Pollack’s condemnation is no mere academic exercise. He is no anti-Republican pinko, and Rand, which for years existed on Pentagon largess, is no Beijing-by-the-Santa-Monica-Bay. Pollack is angry because he believes the issue of Chinese spying deserved a far more probative and prudent assessment than it got from the bipartisan panel chaired by Christopher Cox, a conservative Orange County congressman.

“The report was an unbelievable rush to judgment,” says Pollack, summing up weeks of painstaking analysis. “I find myself bemused by it all--and deeply disturbed.” Pollack views the Cox work as drawing too many sinister implications out of tenuous reasoning and even thinner evidence: “It is particularly weak on the nuclear espionage issue, the most important one. Who did what to whom is very unclear in its spotty narrative. There are too many unhedged judgments, too many unexplained statements. As a serious document, it simply does not cohere. One has to conclude that the committee knew the answers it wanted before it started out. If it were a PhD thesis at Rand, I’d flunk it.”

Pollack, worried about the report’s fall-out effect on public opinion about people in the U.S. of Chinese ancestry, harks back to the World War II anti-Japanese hysteria in America, especially virulent in California. Could something as vile as this surface in the heat of a new cold war with China? The Cox report, he fears, can be read to raise questions about all Chinese Americans: “Do we really want to believe the worst--that they could all be spies? . . . Is the implication that my Chinese graduate student or a Chinese visitor can be a spy? There is a fine line between prudence and paranoia.”

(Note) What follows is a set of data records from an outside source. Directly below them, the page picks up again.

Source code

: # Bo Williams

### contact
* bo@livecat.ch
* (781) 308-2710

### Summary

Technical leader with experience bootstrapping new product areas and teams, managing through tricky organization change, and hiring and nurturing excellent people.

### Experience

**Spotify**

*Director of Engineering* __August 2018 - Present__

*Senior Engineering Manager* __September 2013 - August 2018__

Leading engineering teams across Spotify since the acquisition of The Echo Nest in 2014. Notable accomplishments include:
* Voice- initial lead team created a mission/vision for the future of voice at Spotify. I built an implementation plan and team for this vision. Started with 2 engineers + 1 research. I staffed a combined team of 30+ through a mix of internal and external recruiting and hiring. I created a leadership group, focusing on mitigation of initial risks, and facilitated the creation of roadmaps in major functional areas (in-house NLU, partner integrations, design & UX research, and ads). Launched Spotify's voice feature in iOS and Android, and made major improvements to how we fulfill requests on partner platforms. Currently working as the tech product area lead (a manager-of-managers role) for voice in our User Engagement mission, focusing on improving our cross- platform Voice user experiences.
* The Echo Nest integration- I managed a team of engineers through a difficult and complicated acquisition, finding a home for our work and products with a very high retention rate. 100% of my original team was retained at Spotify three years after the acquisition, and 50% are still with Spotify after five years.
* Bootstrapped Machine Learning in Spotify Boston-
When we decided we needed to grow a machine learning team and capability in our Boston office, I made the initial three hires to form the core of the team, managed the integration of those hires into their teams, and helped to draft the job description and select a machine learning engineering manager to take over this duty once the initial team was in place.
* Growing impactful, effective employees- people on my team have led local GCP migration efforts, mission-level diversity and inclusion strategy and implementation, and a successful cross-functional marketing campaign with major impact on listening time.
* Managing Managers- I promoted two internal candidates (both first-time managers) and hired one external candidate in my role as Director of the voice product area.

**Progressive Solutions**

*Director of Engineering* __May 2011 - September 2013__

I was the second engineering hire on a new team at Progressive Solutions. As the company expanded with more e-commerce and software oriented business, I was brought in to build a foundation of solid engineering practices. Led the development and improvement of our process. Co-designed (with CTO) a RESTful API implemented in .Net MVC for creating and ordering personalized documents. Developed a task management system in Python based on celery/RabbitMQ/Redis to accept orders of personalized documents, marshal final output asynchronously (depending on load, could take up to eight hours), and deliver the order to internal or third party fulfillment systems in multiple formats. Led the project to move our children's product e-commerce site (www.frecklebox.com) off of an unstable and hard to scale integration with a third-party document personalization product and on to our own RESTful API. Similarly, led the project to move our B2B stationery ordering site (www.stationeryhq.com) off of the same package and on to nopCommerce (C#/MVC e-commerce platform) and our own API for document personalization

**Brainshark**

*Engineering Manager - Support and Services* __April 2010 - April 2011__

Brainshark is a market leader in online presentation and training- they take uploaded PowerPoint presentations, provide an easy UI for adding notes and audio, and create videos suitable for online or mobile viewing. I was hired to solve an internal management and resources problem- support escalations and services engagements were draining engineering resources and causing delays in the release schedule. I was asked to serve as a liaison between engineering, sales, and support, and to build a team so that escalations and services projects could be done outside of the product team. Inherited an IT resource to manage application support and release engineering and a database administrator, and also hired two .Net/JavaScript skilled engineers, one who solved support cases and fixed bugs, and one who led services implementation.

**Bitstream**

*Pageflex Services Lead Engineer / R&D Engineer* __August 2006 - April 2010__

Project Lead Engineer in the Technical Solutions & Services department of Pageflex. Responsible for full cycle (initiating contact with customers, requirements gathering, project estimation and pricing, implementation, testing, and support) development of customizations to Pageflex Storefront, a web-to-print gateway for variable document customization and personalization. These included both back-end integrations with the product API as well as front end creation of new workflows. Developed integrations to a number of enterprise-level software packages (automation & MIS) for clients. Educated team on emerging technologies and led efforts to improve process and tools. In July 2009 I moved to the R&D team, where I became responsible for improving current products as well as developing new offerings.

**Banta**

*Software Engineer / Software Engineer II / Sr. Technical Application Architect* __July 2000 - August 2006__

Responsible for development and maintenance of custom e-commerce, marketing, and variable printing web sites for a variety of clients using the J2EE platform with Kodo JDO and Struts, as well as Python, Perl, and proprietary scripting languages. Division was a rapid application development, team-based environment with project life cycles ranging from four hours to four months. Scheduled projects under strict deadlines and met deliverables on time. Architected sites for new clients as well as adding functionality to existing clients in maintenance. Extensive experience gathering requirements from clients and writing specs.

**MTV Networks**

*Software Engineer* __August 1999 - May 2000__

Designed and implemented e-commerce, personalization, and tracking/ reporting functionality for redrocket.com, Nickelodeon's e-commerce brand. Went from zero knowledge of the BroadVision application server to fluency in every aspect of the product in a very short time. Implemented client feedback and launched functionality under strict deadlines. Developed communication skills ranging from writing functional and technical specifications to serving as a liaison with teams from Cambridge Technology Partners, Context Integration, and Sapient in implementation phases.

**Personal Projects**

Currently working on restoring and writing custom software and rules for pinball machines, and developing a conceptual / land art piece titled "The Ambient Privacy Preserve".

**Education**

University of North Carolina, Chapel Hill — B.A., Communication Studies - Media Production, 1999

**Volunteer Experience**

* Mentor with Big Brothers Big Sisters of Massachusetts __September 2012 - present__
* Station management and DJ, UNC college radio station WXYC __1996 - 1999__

It’s hard to believe that any sane American can really buy into such red-under-every-bed rubbish. Is the nation prepared to assume that the 80,000 Chinese who visit the U.S. each year must perforce be viewed as spy suspects--that, in the report’s unblushing language, all Chinese Americans are potential “sleeper agents, who can be used at any time but may not be tasked for a decade or more?”

When Cox’s committee released its report, the hope was that it would establish a new high watermark in political probity. After all, the issue was theoretically grave, and Cox himself is no intellectual lightweight. But today the spy report seems to have done little aside from seconding the Rudman view that the nation’s nuclear labs tend to leak like a sieve and must be leak-proofed. Indeed, the Cox report has added nothing, except to raise anew the question of whether Washington is capable of producing anything that can rise above partisan politics, above racial or ethnic stereotypes, above narrow parochial views of the world.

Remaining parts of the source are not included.